Wednesday, April 18, 2007

Altered Reality

This post began as an exercise for my Seattle writing group: each of us chose three of our favorite words, then we were to write a poem (or group of poems) using all 18 words.
The poem below (all 18 words included!) was inspired by an article I read last week in the Seattle Times.
Apparently, in the name of better image quality, Google Earth has replaced all of its post-Katrina Gulf Coast maps with pre-Katrina satellite images.

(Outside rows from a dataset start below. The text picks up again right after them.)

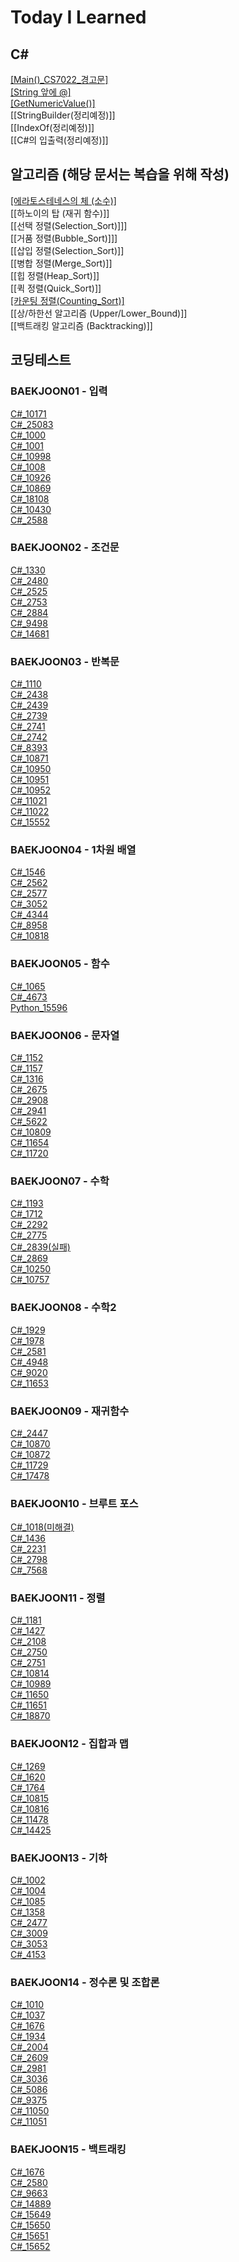 # Today I Learned
## C#
[[Main()_CS7022_경고문]](https://projectru.tistory.com/3)  
[[String 앞에 @]](https://projectru.tistory.com/4)  
[[GetNumericValue()]](https://projectru.tistory.com/5)  
[[StringBuilder(정리예정)]]  
[[IndexOf(정리예정)]]  
[[C#의 입출력(정리예정)]]  

## 알고리즘 (해당 문서는 복습을 위해 작성)
[[에라토스테네스의 체 (소수)]](https://projectru.tistory.com/6)  
[[하노이의 탑 (재귀 함수)]]  
[[선택 정렬(Selection_Sort)]]]  
[[거품 정렬(Bubble_Sort)]]]  
[[삽입 정렬(Selection_Sort)]]  
[[병합 정렬(Merge_Sort)]]  
[[힙 정렬(Heap_Sort)]]  
[[퀵 정렬(Quick_Sort)]]  
[[카운팅 정렬(Counting_Sort)]](https://projectru.tistory.com/7)  
[[상/하한선 알고리즘 (Upper/Lower_Bound)]]  
[[백트래킹 알고리즘 (Backtracking)]]  





## 코딩테스트
### BAEKJOON01 - 입력
[C#_10171](https://github.com/BuRRuGoon/TIL/blob/main/CodingTest/C%23_10171(%EC%B6%9C%EB%A0%A5).md)  
[C#_25083](https://github.com/BuRRuGoon/TIL/blob/main/CodingTest/C%23_25083(%EC%B6%9C%EB%A0%A5).md)  
[C#_1000](https://github.com/BuRRuGoon/TIL/blob/main/CodingTest/C%23_1000(%EC%A0%95%EC%88%98%EC%9E%85%EB%A0%A5).md)  
[C#_1001](https://github.com/BuRRuGoon/TIL/blob/main/CodingTest/BAEKJOON01/C%23_1001(%EC%A0%95%EC%88%98%EC%9E%85%EB%A0%A5).md)  
[C#_10998](https://github.com/BuRRuGoon/TIL/blob/main/CodingTest/BAEKJOON01/C%23_10998(%EC%A0%95%EC%88%98%EC%9E%85%EB%A0%A5).md)  
[C#_1008](https://github.com/BuRRuGoon/TIL/blob/main/CodingTest/BAEKJOON01/C%23_1008(%EC%A0%95%EC%88%98%EC%9E%85%EB%A0%A5).md)  
[C#_10926](https://github.com/BuRRuGoon/TIL/blob/main/CodingTest/BAEKJOON01/C%23_10926(%EB%AC%B8%EC%9E%90%EC%9E%85%EB%A0%A5).md)  
[C#_10869](https://github.com/BuRRuGoon/TIL/blob/main/CodingTest/BAEKJOON01/C%23_10869(%EC%A0%95%EC%88%98%EC%9E%85%EB%A0%A5).md)  
[C#_18108](https://github.com/BuRRuGoon/TIL/blob/main/CodingTest/BAEKJOON01/C%23_18108(%EB%AC%B8%EC%9E%90%EC%9E%85%EB%A0%A5).md)  
[C#_10430](https://github.com/BuRRuGoon/TIL/blob/main/CodingTest/BAEKJOON01/C%23_10430(%EC%A0%95%EC%88%98%EC%9E%85%EB%A0%A5).md)  
[C#_2588](https://github.com/BuRRuGoon/TIL/blob/main/CodingTest/BAEKJOON01/C%23_2588(%EA%B3%B1%EC%85%88).md)  

### BAEKJOON02 - 조건문
[C#_1330](https://github.com/BuRRuGoon/TIL/blob/main/CodingTest/BAEKJOON02/C%23_1330(%EC%A1%B0%EA%B1%B4%EB%AC%B8).md)  
[C#_2480](https://github.com/BuRRuGoon/TIL/blob/main/CodingTest/BAEKJOON02/C%23_2480(%EC%A1%B0%EA%B1%B4%EB%AC%B8).md)  
[C#_2525](https://github.com/BuRRuGoon/TIL/blob/main/CodingTest/BAEKJOON02/C%23_2525(%EC%A1%B0%EA%B1%B4%EB%AC%B8).md)  
[C#_2753](https://github.com/BuRRuGoon/TIL/blob/main/CodingTest/BAEKJOON02/C%23_2753(%EC%A1%B0%EA%B1%B4%EB%AC%B8).md)  
[C#_2884](https://github.com/BuRRuGoon/TIL/blob/main/CodingTest/BAEKJOON02/C%23_2884(%EC%A1%B0%EA%B1%B4%EB%AC%B8).md)  
[C#_9498](https://github.com/BuRRuGoon/TIL/blob/main/CodingTest/BAEKJOON02/C%23_9498(%EC%A1%B0%EA%B1%B4%EB%AC%B8).md)  
[C#_14681](https://github.com/BuRRuGoon/TIL/blob/main/CodingTest/BAEKJOON02/C%23_14681(%EC%A1%B0%EA%B1%B4%EB%AC%B8).md)  

### BAEKJOON03 - 반복문
[C#_1110](https://github.com/BuRRuGoon/TIL/blob/main/CodingTest/BAEKJOON03/C%23_1110(%EB%B0%98%EB%B3%B5%EB%AC%B8).md)  
[C#_2438](https://github.com/BuRRuGoon/TIL/blob/main/CodingTest/BAEKJOON03/C%23_2438(%EB%B0%98%EB%B3%B5%EB%AC%B8).md)  
[C#_2439](https://github.com/BuRRuGoon/TIL/blob/main/CodingTest/BAEKJOON03/C%23_2439(%EB%B0%98%EB%B3%B5%EB%AC%B8).md)  
[C#_2739](https://github.com/BuRRuGoon/TIL/blob/main/CodingTest/BAEKJOON03/C%23_2739(%EB%B0%98%EB%B3%B5%EB%AC%B8).md)  
[C#_2741](https://github.com/BuRRuGoon/TIL/blob/main/CodingTest/BAEKJOON03/C%23_2741(%EB%B0%98%EB%B3%B5%EB%AC%B8).md)  
[C#_2742](https://github.com/BuRRuGoon/TIL/blob/main/CodingTest/BAEKJOON03/C%23_2742(%EB%B0%98%EB%B3%B5%EB%AC%B8).md)  
[C#_8393](https://github.com/BuRRuGoon/TIL/blob/main/CodingTest/BAEKJOON03/C%23_8393(%EB%B0%98%EB%B3%B5%EB%AC%B8).md)  
[C#_10871](https://github.com/BuRRuGoon/TIL/blob/main/CodingTest/BAEKJOON03/C%23_10871(%EB%B0%98%EB%B3%B5%EB%AC%B8).md)  
[C#_10950](https://github.com/BuRRuGoon/TIL/blob/main/CodingTest/BAEKJOON03/C%23_10950(%EB%B0%98%EB%B3%B5%EB%AC%B8).md)  
[C#_10951](https://github.com/BuRRuGoon/TIL/blob/main/CodingTest/BAEKJOON03/C%23_10951(%EB%B0%98%EB%B3%B5%EB%AC%B8).md)  
[C#_10952](https://github.com/BuRRuGoon/TIL/blob/main/CodingTest/BAEKJOON03/C%23_10952(%EB%B0%98%EB%B3%B5%EB%AC%B8).md)  
[C#_11021](https://github.com/BuRRuGoon/TIL/blob/main/CodingTest/BAEKJOON03/C%23_11021(%EB%B0%98%EB%B3%B5%EB%AC%B8).md)  
[C#_11022](https://github.com/BuRRuGoon/TIL/blob/main/CodingTest/BAEKJOON03/C%23_11022(%EB%B0%98%EB%B3%B5%EB%AC%B8).md)  
[C#_15552](https://github.com/BuRRuGoon/TIL/blob/main/CodingTest/BAEKJOON03/C%23_15552(%EB%B0%98%EB%B3%B5%EB%AC%B8).md)  

### BAEKJOON04 - 1차원 배열
[C#_1546](https://github.com/BuRRuGoon/TIL/blob/main/CodingTest/BAEKJOON04/C%23_1546.md)  
[C#_2562](https://github.com/BuRRuGoon/TIL/blob/main/CodingTest/BAEKJOON04/C%23_2562.md)  
[C#_2577](https://github.com/BuRRuGoon/TIL/blob/main/CodingTest/BAEKJOON04/C%23_2577.md)  
[C#_3052](https://github.com/BuRRuGoon/TIL/blob/main/CodingTest/BAEKJOON04/C%23_3052.md)  
[C#_4344](https://github.com/BuRRuGoon/TIL/blob/main/CodingTest/BAEKJOON04/C%23_4344.md)  
[C#_8958](https://github.com/BuRRuGoon/TIL/blob/main/CodingTest/BAEKJOON04/C%23_8958.md)  
[C#_10818](https://github.com/BuRRuGoon/TIL/blob/main/CodingTest/BAEKJOON04/C%23_10818.md)  

### BAEKJOON05 - 함수
[C#_1065](https://github.com/BuRRuGoon/TIL/blob/main/CodingTest/BAEKJOON05/C%23_1065.md)  
[C#_4673](https://github.com/BuRRuGoon/TIL/blob/main/CodingTest/BAEKJOON05/C%23_4673.md)  
[Python_15596](https://github.com/BuRRuGoon/TIL/blob/main/CodingTest/BAEKJOON05/Python_15596.md)  

### BAEKJOON06 - 문자열
[C#_1152](https://github.com/BuRRuGoon/TIL/blob/main/CodingTest/BAEKJOON06/C%23_1152.md)  
[C#_1157](https://github.com/BuRRuGoon/TIL/blob/main/CodingTest/BAEKJOON06/C%23_1157.md)  
[C#_1316](https://github.com/BuRRuGoon/TIL/blob/main/CodingTest/BAEKJOON06/C%23_1316.md)  
[C#_2675](https://github.com/BuRRuGoon/TIL/blob/main/CodingTest/BAEKJOON06/C%23_2675.md)  
[C#_2908](https://github.com/BuRRuGoon/TIL/blob/main/CodingTest/BAEKJOON06/C%23_2908.md)  
[C#_2941](https://github.com/BuRRuGoon/TIL/blob/main/CodingTest/BAEKJOON06/C%23_2941.md)  
[C#_5622](https://github.com/BuRRuGoon/TIL/blob/main/CodingTest/BAEKJOON06/C%23_5622.md)  
[C#_10809](https://github.com/BuRRuGoon/TIL/blob/main/CodingTest/BAEKJOON06/C%23_10809.md)  
[C#_11654](https://github.com/BuRRuGoon/TIL/blob/main/CodingTest/BAEKJOON06/C%23_11654.md)  
[C#_11720](https://github.com/BuRRuGoon/TIL/blob/main/CodingTest/BAEKJOON06/C%23_11720.md)  

### BAEKJOON07 - 수학
[C#_1193](https://github.com/BuRRuGoon/TIL/blob/main/CodingTest/BAEKJOON07/C%23_1193.md)  
[C#_1712](https://github.com/BuRRuGoon/TIL/blob/main/CodingTest/BAEKJOON07/C%23_1712.md)  
[C#_2292](https://github.com/BuRRuGoon/TIL/blob/main/CodingTest/BAEKJOON07/C%23_2292.md)  
[C#_2775](https://github.com/BuRRuGoon/TIL/blob/main/CodingTest/BAEKJOON07/C%23_2775.md)  
[C#_2839(실패)](https://github.com/BuRRuGoon/TIL/blob/main/CodingTest/BAEKJOON07/C%23_2839.md)  
[C#_2869](https://github.com/BuRRuGoon/TIL/blob/main/CodingTest/BAEKJOON07/C%23_2869.md)  
[C#_10250](https://github.com/BuRRuGoon/TIL/blob/main/CodingTest/BAEKJOON07/C%23_10250.md)  
[C#_10757](https://github.com/BuRRuGoon/TIL/blob/main/CodingTest/BAEKJOON07/C%23_10757.md)  

### BAEKJOON08 - 수학2
[C#_1929](https://github.com/BuRRuGoon/TIL/blob/main/CodingTest/BAEKJOON08/C%23_1929.md)  
[C#_1978](https://github.com/BuRRuGoon/TIL/blob/main/CodingTest/BAEKJOON08/C%23_1978.md)  
[C#_2581](https://github.com/BuRRuGoon/TIL/blob/main/CodingTest/BAEKJOON08/C%23_2581.md)  
[C#_4948](https://github.com/BuRRuGoon/TIL/blob/main/CodingTest/BAEKJOON08/C%23_4948.md)  
[C#_9020](https://github.com/BuRRuGoon/TIL/blob/main/CodingTest/BAEKJOON08/C%23_9020.md)  
[C#_11653](https://github.com/BuRRuGoon/TIL/blob/main/CodingTest/BAEKJOON08/C%23_11653.md)  

### BAEKJOON09 - 재귀함수
[C#_2447](https://github.com/BuRRuGoon/TIL/blob/main/CodingTest/BAEKJOON09/C%23_2447.md)  
[C#_10870](https://github.com/BuRRuGoon/TIL/blob/main/CodingTest/BAEKJOON09/C%23_10870.md)  
[C#_10872](https://github.com/BuRRuGoon/TIL/blob/main/CodingTest/BAEKJOON09/C%23_10872.md)  
[C#_11729](https://github.com/BuRRuGoon/TIL/blob/main/CodingTest/BAEKJOON09/C%23_11729.md)  
[C#_17478](https://github.com/BuRRuGoon/TIL/blob/main/CodingTest/BAEKJOON09/C%23_17478.md)  

### BAEKJOON10 - 브루트 포스
[C#_1018(미해결)](https://github.com/BuRRuGoon/TIL/blob/main/CodingTest/BAEKJOON10/C%23_1028.md)  
[C#_1436](https://github.com/BuRRuGoon/TIL/blob/main/CodingTest/BAEKJOON10/C%23_1436.md)  
[C#_2231](https://github.com/BuRRuGoon/TIL/blob/main/CodingTest/BAEKJOON10/C%23_2231.md)  
[C#_2798](https://github.com/BuRRuGoon/TIL/blob/main/CodingTest/BAEKJOON10/C%23_2798.md)  
[C#_7568](https://github.com/BuRRuGoon/TIL/blob/main/CodingTest/BAEKJOON10/C%23_7568.md)  


### BAEKJOON11 - 정렬
[C#_1181](https://github.com/BuRRuGoon/TIL/blob/main/CodingTest/BAEKJOON11/C%23_1181.md)  
[C#_1427](https://github.com/BuRRuGoon/TIL/blob/main/CodingTest/BAEKJOON11/C%23_1427.md)  
[C#_2108](https://github.com/BuRRuGoon/TIL/blob/main/CodingTest/BAEKJOON11/C%23_2108.md)  
[C#_2750](https://github.com/BuRRuGoon/TIL/blob/main/CodingTest/BAEKJOON11/C%23_2750.md)  
[C#_2751](https://github.com/BuRRuGoon/TIL/blob/main/CodingTest/BAEKJOON11/C%23_2751.md)  
[C#_10814](https://github.com/BuRRuGoon/TIL/blob/main/CodingTest/BAEKJOON11/C%23_10814.md)  
[C#_10989](https://github.com/BuRRuGoon/TIL/blob/main/CodingTest/BAEKJOON11/C%23_10989.md)  
[C#_11650](https://github.com/BuRRuGoon/TIL/blob/main/CodingTest/BAEKJOON11/C%23_11650.md)  
[C#_11651](https://github.com/BuRRuGoon/TIL/blob/main/CodingTest/BAEKJOON11/C%23_11651.md)  
[C#_18870](https://github.com/BuRRuGoon/TIL/blob/main/CodingTest/BAEKJOON11/C%23_18870.md)  


### BAEKJOON12 - 집합과 맵
[C#_1269](https://github.com/BuRRuGoon/TIL/blob/main/CodingTest/BAEKJOON12/C%23_1269.md)  
[C#_1620](https://github.com/BuRRuGoon/TIL/blob/main/CodingTest/BAEKJOON12/C%23_1620.md)  
[C#_1764](https://github.com/BuRRuGoon/TIL/blob/main/CodingTest/BAEKJOON12/C%23_1764.md)  
[C#_10815](https://github.com/BuRRuGoon/TIL/blob/main/CodingTest/BAEKJOON12/C%23_10815.md)  
[C#_10816](https://github.com/BuRRuGoon/TIL/blob/main/CodingTest/BAEKJOON12/C%23_10816.md)  
[C#_11478](https://github.com/BuRRuGoon/TIL/blob/main/CodingTest/BAEKJOON12/C%23_11478.md)  
[C#_14425](https://github.com/BuRRuGoon/TIL/blob/main/CodingTest/BAEKJOON12/C%23_14425.md)  

### BAEKJOON13 - 기하
[C#_1002](https://github.com/BuRRuGoon/TIL/blob/main/CodingTest/BAEKJOON13/C%23_1002.md)  
[C#_1004](https://github.com/BuRRuGoon/TIL/blob/main/CodingTest/BAEKJOON13/C%23_1004.md)  
[C#_1085](https://github.com/BuRRuGoon/TIL/blob/main/CodingTest/BAEKJOON13/C%23_1085.md)  
[C#_1358](https://github.com/BuRRuGoon/TIL/blob/main/CodingTest/BAEKJOON13/C%23_1358.md)  
[C#_2477](https://github.com/BuRRuGoon/TIL/blob/main/CodingTest/BAEKJOON13/C%23_2477.md)  
[C#_3009](https://github.com/BuRRuGoon/TIL/blob/main/CodingTest/BAEKJOON13/C%23_3009.md)  
[C#_3053](https://github.com/BuRRuGoon/TIL/blob/main/CodingTest/BAEKJOON13/C%23_3053.md)  
[C#_4153](https://github.com/BuRRuGoon/TIL/blob/main/CodingTest/BAEKJOON13/C%23_4153.md)  

### BAEKJOON14 - 정수론 및 조합론
[C#_1010](https://github.com/BuRRuGoon/TIL/blob/main/CodingTest/BAEKJOON14/C%23_1010.md)  
[C#_1037](https://github.com/BuRRuGoon/TIL/blob/main/CodingTest/BAEKJOON14/C%23_1037.md)  
[C#_1676](https://github.com/BuRRuGoon/TIL/blob/main/CodingTest/BAEKJOON14/C%23_1676.md)  
[C#_1934](https://github.com/BuRRuGoon/TIL/blob/main/CodingTest/BAEKJOON14/C%23_1934.md)  
[C#_2004](https://github.com/BuRRuGoon/TIL/blob/main/CodingTest/BAEKJOON14/C%23_2004.md)  
[C#_2609](https://github.com/BuRRuGoon/TIL/blob/main/CodingTest/BAEKJOON14/C%23_2609.md)  
[C#_2981](https://github.com/BuRRuGoon/TIL/blob/main/CodingTest/BAEKJOON14/C%23_2981.md)  
[C#_3036](https://github.com/BuRRuGoon/TIL/blob/main/CodingTest/BAEKJOON14/C%23_3036.md)  
[C#_5086](https://github.com/BuRRuGoon/TIL/blob/main/CodingTest/BAEKJOON14/C%23_5086.md)  
[C#_9375](https://github.com/BuRRuGoon/TIL/blob/main/CodingTest/BAEKJOON14/C%23_9375.md)  
[C#_11050](https://github.com/BuRRuGoon/TIL/blob/main/CodingTest/BAEKJOON14/C%23_11050.md)  
[C#_11051](https://github.com/BuRRuGoon/TIL/blob/main/CodingTest/BAEKJOON14/C%23_11051.md)  


### BAEKJOON15 - 백트래킹
[C#_1676](https://github.com/BuRRuGoon/TIL/blob/main/CodingTest/BAEKJOON15/C%23_1676.md)  
[C#_2580](https://github.com/BuRRuGoon/TIL/blob/main/CodingTest/BAEKJOON15/C%23_2580.md)  
[C#_9663](https://github.com/BuRRuGoon/TIL/blob/main/CodingTest/BAEKJOON15/C%23_9663.md)  
[C#_14889](https://github.com/BuRRuGoon/TIL/blob/main/CodingTest/BAEKJOON15/C%23_14889.md)  
[C#_15649](https://github.com/BuRRuGoon/TIL/blob/main/CodingTest/BAEKJOON15/C%23_15649.md)  
[C#_15650](https://github.com/BuRRuGoon/TIL/blob/main/CodingTest/BAEKJOON15/C%23_15650.md)  
[C#_15651](https://github.com/BuRRuGoon/TIL/blob/main/CodingTest/BAEKJOON15/C%23_15651.md)  
[C#_15652](https://github.com/BuRRuGoon/TIL/blob/main/CodingTest/BAEKJOON15/C%23_15652.md)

What's wrong with this picture? If a map isn't accurate and real, what's the point?



ODE TO GOOGLE EARTH
for karen l

Consider this:
A mango bobs

on water,
a balloon swept up
in tempest
skyward;
panicked vertigo.
Wind and tide punch
shore and tree

and home
and sea
Until
a placard on a pole,
a door
---twisted,
tangled---
jangle
in a street deserted.

Politicians
so adroit!
Wring their hands and
ruminate,
scowl and scamper,
duck their heads and
cover up;
kings caught in
skivvies.
Later
with ebullience
they vow changes not delivered.

Now
---eighteen months gone by--
In clandestine rooms with
big oak tables
where not one is breathing the aroma
of fish
of rot
of death locked
in homes collapsed,
they futz and alter.

Maps remade
---although they lie
Destruction vanished
---though it hasn't
Neighborhoods
---though dead---
rebuilt
Boats
in harbors nonexistent.

Photo: approaching storm; hanalei bay, Kauai

4 comments:

marti said...

Lovely. I like how the words all pulled together.

midgeling said...

Indeed. What is the point, then, if you don't have something real and accurate? Marti is right. You are a great read. :-)

chimayo bound said...

First of all, I loved the poem! So eloquent, in the face of such media lunacy (and, to be realistic, not just the media but just about everyone in any position of power to do good and help us). Thanks for sharing it with me, and for the dedication! I think that's a first for me :-)

Your blog is terrific--lovely photos (of course), and articulate prose. Thanks for sharing it with me.
Have a writing group meeting tonight, and I'm not finished the stories so I'll close for now,....take care, and thanks again for your sensitivity.

chimayo bound said...

(above comment transcribed from karen l., to whom the poem is dedicated!)